CAR T-Cell Therapy for Lymphoma: What You Need to Know

October 27, 2017

CAR T-cell therapy, like all forms of cancer immunotherapy, seeks to sharpen and strengthen the immune system’s inherent cancer-fighting powers. It involves treating patients with modified versions of their own immune system T cells ­— white blood cells that help protect the body from disease.

CAR T-cell therapy has been approved by the U.S. Food and Drug Administration as standard therapy for some patients with:

  • Aggressive, relapsed and/or refractory diffuse large B cell lymphoma (DLBCL), primary mediastinal B-cell lymphoma, and transformed follicular lymphoma (drug names Yescarta and Kymriah)
  • Patients age 25 and under with relapsed or refractory B-cell acute lymphoblastic leukemia (drug name Kymriah)

“This is an important and exciting advance,” said Caron A. Jacobson, MD, Medical Director of the Immune Effector Cell Therapy program at Dana-Farber/Brigham and Women’s Cancer Center (DF/BWCC). “It opens up a new treatment for a group of patients who really needed another option.”

Caron A. Jacobson, MD
Caron A. Jacobson, MD.

Here’s what you need to know about CAR T-cell therapy for lymphoma.

CAR T-cell therapy is for some patients with aggressive NHL that has relapsed after or not responded to at least two prior lines of treatment.

Without CAR T-cell therapy, these patients would otherwise be referred to clinical trials or other therapies that have a 20 to 30 percent chance of eliciting a response, according to Jacobson.

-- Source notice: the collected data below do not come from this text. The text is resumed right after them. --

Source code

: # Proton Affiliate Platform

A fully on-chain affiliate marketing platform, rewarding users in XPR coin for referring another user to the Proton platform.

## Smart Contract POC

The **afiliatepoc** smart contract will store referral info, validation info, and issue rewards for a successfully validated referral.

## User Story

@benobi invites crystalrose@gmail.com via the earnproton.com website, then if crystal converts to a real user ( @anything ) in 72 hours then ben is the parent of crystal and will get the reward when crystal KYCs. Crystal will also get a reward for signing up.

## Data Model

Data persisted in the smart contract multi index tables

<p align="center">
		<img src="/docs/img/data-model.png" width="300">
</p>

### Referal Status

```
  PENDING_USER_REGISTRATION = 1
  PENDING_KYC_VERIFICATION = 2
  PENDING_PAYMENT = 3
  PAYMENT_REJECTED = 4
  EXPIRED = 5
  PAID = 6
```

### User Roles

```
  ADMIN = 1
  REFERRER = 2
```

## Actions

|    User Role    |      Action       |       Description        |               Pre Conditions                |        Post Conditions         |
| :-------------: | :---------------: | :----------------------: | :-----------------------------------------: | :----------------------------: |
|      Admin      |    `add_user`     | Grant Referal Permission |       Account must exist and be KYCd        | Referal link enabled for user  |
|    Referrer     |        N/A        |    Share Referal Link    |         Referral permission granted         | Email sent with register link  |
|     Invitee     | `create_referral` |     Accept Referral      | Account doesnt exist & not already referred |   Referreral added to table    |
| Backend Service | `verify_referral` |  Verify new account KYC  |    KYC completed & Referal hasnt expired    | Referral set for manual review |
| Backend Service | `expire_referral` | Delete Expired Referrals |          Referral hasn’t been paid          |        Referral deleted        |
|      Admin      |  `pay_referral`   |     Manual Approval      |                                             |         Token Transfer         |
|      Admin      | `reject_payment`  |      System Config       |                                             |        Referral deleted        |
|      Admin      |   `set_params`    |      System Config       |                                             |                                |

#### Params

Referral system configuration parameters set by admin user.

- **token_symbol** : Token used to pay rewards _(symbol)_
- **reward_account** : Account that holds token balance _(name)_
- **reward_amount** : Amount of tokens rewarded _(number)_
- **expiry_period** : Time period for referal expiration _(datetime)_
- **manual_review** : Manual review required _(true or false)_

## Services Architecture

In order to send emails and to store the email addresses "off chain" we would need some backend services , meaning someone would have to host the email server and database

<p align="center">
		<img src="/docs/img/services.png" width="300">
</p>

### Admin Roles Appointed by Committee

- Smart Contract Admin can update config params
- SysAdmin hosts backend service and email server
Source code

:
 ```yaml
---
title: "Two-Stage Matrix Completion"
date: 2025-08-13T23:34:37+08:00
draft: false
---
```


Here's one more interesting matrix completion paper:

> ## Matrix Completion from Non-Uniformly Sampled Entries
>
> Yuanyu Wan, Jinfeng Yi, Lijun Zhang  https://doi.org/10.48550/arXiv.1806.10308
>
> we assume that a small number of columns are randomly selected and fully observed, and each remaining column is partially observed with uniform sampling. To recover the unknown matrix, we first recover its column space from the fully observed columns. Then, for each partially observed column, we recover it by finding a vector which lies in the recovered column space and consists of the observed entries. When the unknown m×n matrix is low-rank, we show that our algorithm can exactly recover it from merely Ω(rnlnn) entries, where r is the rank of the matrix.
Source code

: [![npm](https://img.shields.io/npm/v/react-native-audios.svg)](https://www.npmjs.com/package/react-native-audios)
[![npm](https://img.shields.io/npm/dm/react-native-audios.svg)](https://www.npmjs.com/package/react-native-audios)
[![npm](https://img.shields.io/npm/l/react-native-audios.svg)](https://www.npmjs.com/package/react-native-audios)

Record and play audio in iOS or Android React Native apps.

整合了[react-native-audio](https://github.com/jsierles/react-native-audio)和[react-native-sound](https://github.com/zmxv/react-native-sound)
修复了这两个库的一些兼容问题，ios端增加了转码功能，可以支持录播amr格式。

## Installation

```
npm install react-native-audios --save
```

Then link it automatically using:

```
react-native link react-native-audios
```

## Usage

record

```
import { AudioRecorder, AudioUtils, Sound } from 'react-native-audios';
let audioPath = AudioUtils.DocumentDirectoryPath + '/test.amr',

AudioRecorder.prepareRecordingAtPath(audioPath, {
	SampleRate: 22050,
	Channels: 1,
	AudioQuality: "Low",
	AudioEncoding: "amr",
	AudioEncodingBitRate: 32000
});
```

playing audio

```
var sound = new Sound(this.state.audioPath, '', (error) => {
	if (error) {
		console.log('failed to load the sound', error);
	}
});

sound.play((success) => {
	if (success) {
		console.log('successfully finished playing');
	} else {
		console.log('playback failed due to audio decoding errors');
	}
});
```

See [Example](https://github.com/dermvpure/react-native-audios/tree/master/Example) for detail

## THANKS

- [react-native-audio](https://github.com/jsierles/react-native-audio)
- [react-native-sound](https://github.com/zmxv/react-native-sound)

“The purpose of clinical research for many years has been to try and find new drugs to help these patients — and there are certainly some that have been developed,” Jacobson said. “None have had the success that CAR T-cell therapy has had for these patients.”

CAR T-cell therapy has the potential to cause a host of side effects, including cytokine release syndrome (CRS) and neurotoxicity in some patients.

CRS can cause dangerously high fevers, extreme fatigue, difficulty breathing, and a sharp drop in blood pressure. Neurotoxicity, on the other hand, can result in side effects as mild as confusion, but can be much more severe — some patients have had difficulty with speaking and language, despite being alert, according to Jacobson.

Neurotoxicity usually starts around six days after treatment, persists for three to 10 days, and then starts to improve. Other general side effects can include:

  • Tremors
  • Headaches
  • Loss of balance
  • Trouble speaking
  • Seizures
  • Sometimes, hallucinations

Researchers are still determining whether CAR T-cell therapy can be used earlier in some patients with lymphoma.

Chemotherapy is still the main type of treatment for lymphoma — it’s highly effective and has well-known, generally well-managed side effects, Jacobson said. But if a patient is likely to fail on a second round of chemotherapy, should they be treated with CAR T-cell therapy first?

“Right now, we’re not there,” Jacobson said.

However, a clinical trial is underway comparing patients who receive CAR T-cell therapy after their first line of chemotherapy versus patients who move forward with a second line of chemotherapy as well as a possible autologous stem cell transplant.